Considering the law of “intermittent activity of functioning structures” one can talk about two results of the TAS mechanism action on the cells of actively functioning tissue. In conditions where the TAS effector (effectors) forms CURD phase of metabolism stimulation one should expect an acceleration of reparative processes in the cells of “resting” population. Obviously that will promote accelerated recovery of such cells and their pass to intensively functioning cell population. In case if TAS mechanism forms the CURD phase of metabolism inhibition in intensively functioning cells population this will lead to cell signaling inhibition and promote cells “autonomy” from other external influences. Such autonomy may provoke an inhibition of cell's specialized functions in mentioned population in case if they are stimulated by external regulatory influences. An inhibition of cells specialized functions by the TAS mechanism may promote defense of intensively functioning cells from self-damage and also their pass into the “resting” state. Thus, the properties of tissue stress executive mechanism – CURD – allow it to raise tissue functions stability in conditions of continuous intensive activity in many ways.

==Tissue stress function on regulation of homologous tissue cell mass==
According to the TAS concept, tissue stress possess the ability to regulate the cell mass of homologous tissue via executive mechanism described above – the CURD. As in the case of cells specialized functions regulation there are two ways of tissue-specific control of homologous tissue cell mass. These are cells unspecific resistance modulation and influencing the speed of physiological processes occurring in the cell.

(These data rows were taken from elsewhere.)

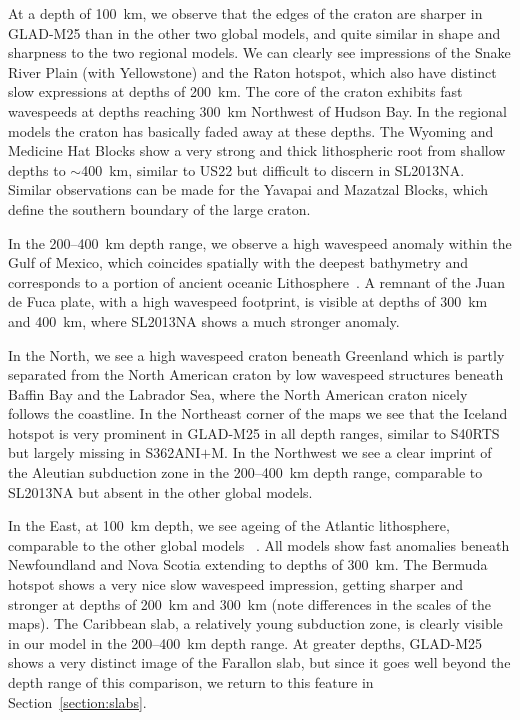 \documentclass[extra,mreferee]{gji}
\begin{document}
At a depth of 100~km, we observe that the edges of the craton are sharper in
GLAD-M25 than in the other two global models,
and quite similar in shape and sharpness to the two regional models.
We can clearly see impressions of the Snake River Plain (with Yellowstone)
and the Raton hotspot, which also have distinct slow expressions at depths of 200~km.
The core of the craton exhibits fast wavespeeds at depths reaching 300~km Northwest of
Hudson Bay.
In the regional models the craton has basically faded away at these depths.
The Wyoming and Medicine Hat Blocks show a very strong and thick lithospheric
root from shallow depths to $\sim$400~km, similar to US22 but
difficult to discern in SL2013NA.
Similar observations can be made for the Yavapai and
Mazatzal Blocks, which define the southern boundary of the large craton.

In the 200--400~km depth range, we observe a high wavespeed
anomaly within the Gulf of Mexico, which coincides spatially with the deepest
bathymetry and corresponds to a portion of ancient oceanic
Lithosphere~\citep{muller2008, schaeffer2014imaging}.
A remnant of the Juan de Fuca plate,
with a high wavespeed footprint, is visible at depths of 300~km and 400~km,
where SL2013NA shows a much stronger anomaly.

In the North, we see a high wavespeed craton beneath Greenland which is partly
separated from the North American craton by low wavespeed structures beneath
Baffin Bay and the Labrador Sea, where the North American craton nicely follows
the coastline.
In the Northeast corner of the maps we see that the Iceland hotspot is very
prominent in GLAD-M25 in all depth ranges, similar to S40RTS but largely missing
in S362ANI$+$M. In the Northwest we see a clear imprint of the Aleutian
subduction zone in the 200--400~km depth range, comparable to SL2013NA but absent
in the other global models.

In the East, at 100~km depth,
we see ageing of the Atlantic lithosphere, comparable to the other global models
~\citep{muller2008, schaeffer2014imaging}.
All models show fast anomalies beneath Newfoundland and Nova Scotia extending to
depths of 300~km. The Bermuda hotspot shows a very nice slow wavespeed impression,
getting sharper and stronger at depths of 200~km and 300~km (note differences in
the scales of the maps).
The Caribbean slab, a relatively young subduction zone, is clearly
visible in our model in the 200--400~km depth range.
At greater depths,
GLAD-M25 shows a very distinct image of the Farallon slab,
but since it goes well beyond the depth range of this comparison,
we return to this feature in Section~\ref{section:slabs}.
\end{document}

Tissue stress mechanism able to control tissue cell mass influencing both its mitotic and apoptotic (see Apoptosis) activities tissue-specifically. In case if TAS effectors form CURD phase of metabolism stimulation one should expect acceleration of proliferative (see Proliferation) pool cells passage through mitotic cycle (MC). Herewith there will be also an acceleration of cells maturation and ageing. This will provoke an increase of both mitotic and apoptotic activity in tissue. On the contrary, formation of CURD phase of metabolism protective inhibition should result in opposite results – an inhibition of all mentioned processes and, as a result, to inhibition of both mitotic and apoptotic activities. One cannot exclude the possibility that tissue stress mechanism considered able to regulate apoptosis through inhibition of its energy-dependent stage. As concerns the modulation of cells unspecific resistance by tissue stress mechanism, this property of CURD allows to regulate cells entrance into MC as well as their entrance into apoptosis.

Regulation of tissue cell mass by the TAS mechanism can be carried out in two physiological regimes – ether by formation of “conservative” or “dynamic” phase of this adaptive reaction. TAS conservative phase is forming under the influence of “weak” unspecific external damaging or “load” influences on cells specialized functions. Here tissue stress provides intratissue adaptation by preservation of the existing cell population in the tissue. It is achieved by raise of cells unspecific resistance under the influence of tissue-specific self-damage of cells by TAS effectors. This prevents entrance of postmitotic cells both into MC and apoptosis. The TAS dynamic phase forms under “strong” external unspecific damaging or “loading” influences on cells specialized functions. According to TAS concept in dynamic phase of tissue stress a summation of damaging influence of stressor (stressors) with cells self-damage by TAS effectors occurs. This leads to stimulation of proliferation (see Proliferation) and to an increase of apoptotic activity (see Apoptosis) simultaneously. Thus, in above case adaptive function of tissue stress realizes by replacement of damaged, dying cells by descendants of cells more resistant to stressor(s) influence.

As is clear from the foregoing, according to the TAS concept tissue stress mechanism effect on homologous tissue cells is multifarious. It may protect them against the unspecific damaging influences as well as to increase stability of tissue specialized functions in the conditions of prolonged intensive functional activity. Simultaneously, the same mechanism performs intratissue control of cell mass of homologous tissue.